1. A semiconductor device, comprising:

a substrate;

a bleeder resistor circuit element formed on one main surface side of the substrate, and including a plurality of polycrystalline silicon resistor units;

a first metal film divided into a plurality of films so as to individually cover the plurality of polycrystalline silicon resistor units;

an integral second metal film formed above the first metal film so as to cover an entirety of the bleeder resistor circuit element; and

a silicon nitride film formed above the integral second metal film,

each of the plurality of films of the first metal film including a first part for covering an electrode portion of a corresponding one of the plurality of polycrystalline silicon resistor units, and a second part for covering a portion other than the electrode portion, and

the second part being electrically connected to the corresponding one of the plurality of polycrystalline silicon resistor units that is covered with the each of the plurality of films of the first metal film.

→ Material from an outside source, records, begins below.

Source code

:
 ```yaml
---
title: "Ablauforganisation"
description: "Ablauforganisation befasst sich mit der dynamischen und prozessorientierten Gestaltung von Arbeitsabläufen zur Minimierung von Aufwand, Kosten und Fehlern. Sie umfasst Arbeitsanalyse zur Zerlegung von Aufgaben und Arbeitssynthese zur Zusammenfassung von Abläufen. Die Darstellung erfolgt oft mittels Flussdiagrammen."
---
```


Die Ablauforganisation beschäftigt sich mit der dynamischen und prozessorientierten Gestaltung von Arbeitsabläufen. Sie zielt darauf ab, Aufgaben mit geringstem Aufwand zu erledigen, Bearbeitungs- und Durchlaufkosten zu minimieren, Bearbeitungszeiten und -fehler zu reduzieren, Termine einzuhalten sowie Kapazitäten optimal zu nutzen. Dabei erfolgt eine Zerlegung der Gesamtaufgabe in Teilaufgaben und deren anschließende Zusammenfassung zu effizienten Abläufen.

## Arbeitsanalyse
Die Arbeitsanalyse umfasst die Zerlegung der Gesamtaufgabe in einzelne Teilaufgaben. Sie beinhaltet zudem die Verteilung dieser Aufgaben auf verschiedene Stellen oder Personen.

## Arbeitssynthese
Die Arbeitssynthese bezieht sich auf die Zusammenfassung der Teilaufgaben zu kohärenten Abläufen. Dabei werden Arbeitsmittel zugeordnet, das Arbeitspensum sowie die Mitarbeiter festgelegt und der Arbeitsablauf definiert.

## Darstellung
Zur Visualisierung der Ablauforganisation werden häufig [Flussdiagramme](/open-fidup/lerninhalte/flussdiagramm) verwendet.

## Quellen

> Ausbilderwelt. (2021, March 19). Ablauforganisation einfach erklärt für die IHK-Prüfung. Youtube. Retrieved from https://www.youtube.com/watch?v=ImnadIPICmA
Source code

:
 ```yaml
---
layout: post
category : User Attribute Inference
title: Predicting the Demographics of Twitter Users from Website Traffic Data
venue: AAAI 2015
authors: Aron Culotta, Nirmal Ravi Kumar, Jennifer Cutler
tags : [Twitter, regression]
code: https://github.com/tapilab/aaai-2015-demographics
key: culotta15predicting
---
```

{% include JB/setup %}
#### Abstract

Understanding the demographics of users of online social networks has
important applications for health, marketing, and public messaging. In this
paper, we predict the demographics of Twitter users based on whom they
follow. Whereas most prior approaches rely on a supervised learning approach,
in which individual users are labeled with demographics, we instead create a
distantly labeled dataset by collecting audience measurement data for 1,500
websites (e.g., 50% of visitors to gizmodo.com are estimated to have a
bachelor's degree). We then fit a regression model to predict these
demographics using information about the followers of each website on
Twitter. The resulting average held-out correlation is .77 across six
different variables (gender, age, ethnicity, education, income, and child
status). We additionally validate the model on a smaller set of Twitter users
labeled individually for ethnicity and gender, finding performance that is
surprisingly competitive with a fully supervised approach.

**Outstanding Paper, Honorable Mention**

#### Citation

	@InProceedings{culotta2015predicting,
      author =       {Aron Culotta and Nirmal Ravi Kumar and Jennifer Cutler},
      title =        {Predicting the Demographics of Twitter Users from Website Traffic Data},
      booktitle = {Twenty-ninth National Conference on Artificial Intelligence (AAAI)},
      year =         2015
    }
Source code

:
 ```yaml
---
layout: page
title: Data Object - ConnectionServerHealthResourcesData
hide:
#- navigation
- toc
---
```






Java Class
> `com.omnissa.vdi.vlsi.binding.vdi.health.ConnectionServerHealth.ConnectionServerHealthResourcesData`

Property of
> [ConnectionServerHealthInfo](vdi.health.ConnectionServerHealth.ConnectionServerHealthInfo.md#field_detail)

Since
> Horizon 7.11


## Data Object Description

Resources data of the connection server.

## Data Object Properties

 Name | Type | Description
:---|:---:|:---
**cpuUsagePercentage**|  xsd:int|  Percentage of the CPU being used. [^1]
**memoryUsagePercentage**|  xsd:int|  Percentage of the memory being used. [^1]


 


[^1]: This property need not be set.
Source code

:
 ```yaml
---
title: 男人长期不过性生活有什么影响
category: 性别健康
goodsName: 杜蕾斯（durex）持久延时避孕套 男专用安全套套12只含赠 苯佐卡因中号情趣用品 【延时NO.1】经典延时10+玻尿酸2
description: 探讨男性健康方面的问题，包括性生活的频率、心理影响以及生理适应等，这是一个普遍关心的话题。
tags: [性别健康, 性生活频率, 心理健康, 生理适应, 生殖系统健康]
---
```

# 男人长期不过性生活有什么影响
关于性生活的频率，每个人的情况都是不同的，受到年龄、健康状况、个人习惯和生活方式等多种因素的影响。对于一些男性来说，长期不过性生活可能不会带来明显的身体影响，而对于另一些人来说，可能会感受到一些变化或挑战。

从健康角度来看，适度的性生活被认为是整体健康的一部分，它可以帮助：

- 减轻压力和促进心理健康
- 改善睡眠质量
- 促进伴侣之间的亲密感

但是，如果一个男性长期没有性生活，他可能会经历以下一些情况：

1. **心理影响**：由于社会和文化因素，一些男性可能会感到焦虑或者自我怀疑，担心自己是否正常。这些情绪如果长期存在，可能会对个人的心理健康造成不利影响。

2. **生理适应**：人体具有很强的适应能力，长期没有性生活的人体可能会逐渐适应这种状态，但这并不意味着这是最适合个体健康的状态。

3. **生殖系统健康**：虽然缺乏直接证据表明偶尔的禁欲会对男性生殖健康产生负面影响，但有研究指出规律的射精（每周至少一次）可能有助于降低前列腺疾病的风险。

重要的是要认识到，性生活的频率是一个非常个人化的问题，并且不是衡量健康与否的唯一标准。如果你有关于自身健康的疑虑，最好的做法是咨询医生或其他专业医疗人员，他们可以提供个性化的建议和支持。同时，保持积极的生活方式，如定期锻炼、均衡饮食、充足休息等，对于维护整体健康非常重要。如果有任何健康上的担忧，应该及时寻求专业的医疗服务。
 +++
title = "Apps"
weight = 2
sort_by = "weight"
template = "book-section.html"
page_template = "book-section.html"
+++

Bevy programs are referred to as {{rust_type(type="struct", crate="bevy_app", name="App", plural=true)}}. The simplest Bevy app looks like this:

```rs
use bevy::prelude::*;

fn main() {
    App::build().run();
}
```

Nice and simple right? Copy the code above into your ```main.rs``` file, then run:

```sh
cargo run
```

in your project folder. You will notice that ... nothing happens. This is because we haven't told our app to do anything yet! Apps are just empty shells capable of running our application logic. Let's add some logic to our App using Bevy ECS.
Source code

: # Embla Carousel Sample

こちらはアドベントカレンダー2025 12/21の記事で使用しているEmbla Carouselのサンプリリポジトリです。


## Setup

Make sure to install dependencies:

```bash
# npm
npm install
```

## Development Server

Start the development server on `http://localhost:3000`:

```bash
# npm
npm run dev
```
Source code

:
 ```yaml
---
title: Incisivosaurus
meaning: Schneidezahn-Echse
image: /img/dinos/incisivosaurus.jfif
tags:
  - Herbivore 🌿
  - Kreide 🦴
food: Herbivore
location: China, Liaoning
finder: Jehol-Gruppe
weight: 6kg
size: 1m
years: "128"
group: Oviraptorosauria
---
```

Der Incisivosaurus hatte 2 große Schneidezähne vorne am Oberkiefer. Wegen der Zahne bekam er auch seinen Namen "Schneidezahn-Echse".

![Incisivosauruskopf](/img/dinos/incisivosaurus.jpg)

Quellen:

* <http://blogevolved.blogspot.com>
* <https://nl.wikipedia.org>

2. A semiconductor device according to claim 1, wherein the integral second metal film has an outermost periphery located on an outer side of an outermost periphery of the bleeder resistor circuit element in plan view from the silicon nitride film side.

3. A semiconductor device according to claim 1, further comprising a side wall portion formed upright on a periphery of the bleeder resistor circuit element, and is connected to the integral second metal film.

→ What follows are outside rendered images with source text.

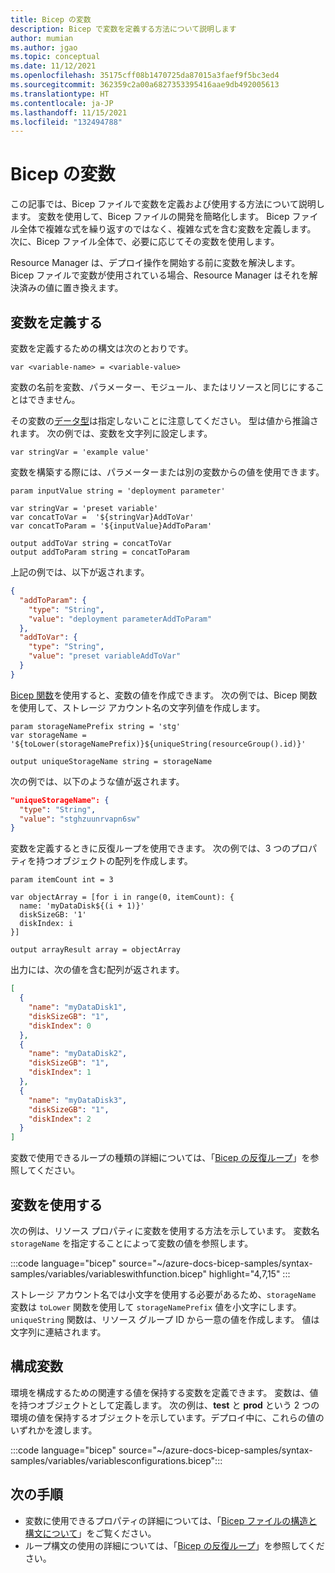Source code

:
 ```yaml
---
title: Bicep の変数
description: Bicep で変数を定義する方法について説明します
author: mumian
ms.author: jgao
ms.topic: conceptual
ms.date: 11/12/2021
ms.openlocfilehash: 35175cff08b1470725da87015a3faef9f5bc3ed4
ms.sourcegitcommit: 362359c2a00a6827353395416aae9db492005613
ms.translationtype: HT
ms.contentlocale: ja-JP
ms.lasthandoff: 11/15/2021
ms.locfileid: "132494788"
---
```

# <a name="variables-in-bicep"></a>Bicep の変数

この記事では、Bicep ファイルで変数を定義および使用する方法について説明します。 変数を使用して、Bicep ファイルの開発を簡略化します。 Bicep ファイル全体で複雑な式を繰り返すのではなく、複雑な式を含む変数を定義します。 次に、Bicep ファイル全体で、必要に応じてその変数を使用します。

Resource Manager は、デプロイ操作を開始する前に変数を解決します。 Bicep ファイルで変数が使用されている場合、Resource Manager はそれを解決済みの値に置き換えます。

## <a name="define-variable"></a>変数を定義する

変数を定義するための構文は次のとおりです。

```bicep
var <variable-name> = <variable-value>
```

変数の名前を変数、パラメーター、モジュール、またはリソースと同じにすることはできません。

その変数の[データ型](data-types.md)は指定しないことに注意してください。 型は値から推論されます。 次の例では、変数を文字列に設定します。

```bicep
var stringVar = 'example value'
```

変数を構築する際には、パラメーターまたは別の変数からの値を使用できます。

```bicep
param inputValue string = 'deployment parameter'

var stringVar = 'preset variable'
var concatToVar =  '${stringVar}AddToVar'
var concatToParam = '${inputValue}AddToParam'

output addToVar string = concatToVar
output addToParam string = concatToParam
```

上記の例では、以下が返されます。

```json
{
  "addToParam": {
    "type": "String",
    "value": "deployment parameterAddToParam"
  },
  "addToVar": {
    "type": "String",
    "value": "preset variableAddToVar"
  }
}
```

[Bicep 関数](bicep-functions.md)を使用すると、変数の値を作成できます。 次の例では、Bicep 関数を使用して、ストレージ アカウント名の文字列値を作成します。

```bicep
param storageNamePrefix string = 'stg'
var storageName = '${toLower(storageNamePrefix)}${uniqueString(resourceGroup().id)}'

output uniqueStorageName string = storageName
```

次の例では、以下のような値が返されます。

```json
"uniqueStorageName": {
  "type": "String",
  "value": "stghzuunrvapn6sw"
}
```

変数を定義するときに反復ループを使用できます。 次の例では、3 つのプロパティを持つオブジェクトの配列を作成します。

```bicep
param itemCount int = 3

var objectArray = [for i in range(0, itemCount): {
  name: 'myDataDisk${(i + 1)}'
  diskSizeGB: '1'
  diskIndex: i
}]

output arrayResult array = objectArray
```

出力には、次の値を含む配列が返されます。

```json
[
  {
    "name": "myDataDisk1",
    "diskSizeGB": "1",
    "diskIndex": 0
  },
  {
    "name": "myDataDisk2",
    "diskSizeGB": "1",
    "diskIndex": 1
  },
  {
    "name": "myDataDisk3",
    "diskSizeGB": "1",
    "diskIndex": 2
  }
]
```

変数で使用できるループの種類の詳細については、「[Bicep の反復ループ](loops.md)」を参照してください。

## <a name="use-variable"></a>変数を使用する

次の例は、リソース プロパティに変数を使用する方法を示しています。 変数名 `storageName` を指定することによって変数の値を参照します。

:::code language="bicep" source="~/azure-docs-bicep-samples/syntax-samples/variables/variableswithfunction.bicep" highlight="4,7,15" :::

ストレージ アカウント名では小文字を使用する必要があるため、`storageName` 変数は `toLower` 関数を使用して `storageNamePrefix` 値を小文字にします。 `uniqueString` 関数は、リソース グループ ID から一意の値を作成します。 値は文字列に連結されます。

## <a name="configuration-variables"></a>構成変数

環境を構成するための関連する値を保持する変数を定義できます。 変数は、値を持つオブジェクトとして定義します。 次の例は、**test** と **prod** という 2 つの環境の値を保持するオブジェクトを示しています。デプロイ中に、これらの値のいずれかを渡します。

:::code language="bicep" source="~/azure-docs-bicep-samples/syntax-samples/variables/variablesconfigurations.bicep":::

## <a name="next-steps"></a>次の手順

- 変数に使用できるプロパティの詳細については、「[Bicep ファイルの構造と構文について](file.md)」をご覧ください。
- ループ構文の使用の詳細については、「[Bicep の反復ループ](loops.md)」を参照してください。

4. A semiconductor device according to claim 2, further comprising a side wall portion formed upright on a periphery of the bleeder resistor circuit element, and is connected to the integral second metal film.

5. A semiconductor device according to claim 3,

wherein the semiconductor device has a first connection hole for connecting the substrate and the first metal film to each other, and a second connection hole for connecting the first metal film and the integral second metal film to each other, and

wherein the side wall portion is formed of a metal film embedded in the first connection hole and a metal film embedded in the second connection hole.

6. A semiconductor device according to claim 4,

wherein the semiconductor device has a first connection hole for connecting the substrate and the first metal film to each other, and a second connection hole for connecting the first metal film and the integral second metal film to each other, and

wherein the side wall portion is formed of a metal film embedded in the first connection hole and a metal film embedded in the second connection hole.

7. A semiconductor device according to claim 3, further comprising, in plan view, a polycrystalline silicon cover in a region between a region in which the bleeder resistor circuit element is formed and a region in which the side wall portion is formed.

8. A semiconductor device according to claim 4, further comprising, in plan view, a polycrystalline silicon cover in a region between a region in which the bleeder resistor circuit element is formed and a region in which the side wall portion is formed.

9. A semiconductor device according to claim 5, further comprising, in plan view, a polycrystalline silicon cover in a region between a region in which the bleeder resistor circuit element is formed and a region in which the side wall portion is formed.

10. A semiconductor device according to claim 6, further comprising, in plan view, a polycrystalline silicon cover in a region between a region in which the bleeder resistor circuit element is formed and a region in which the side wall portion is formed.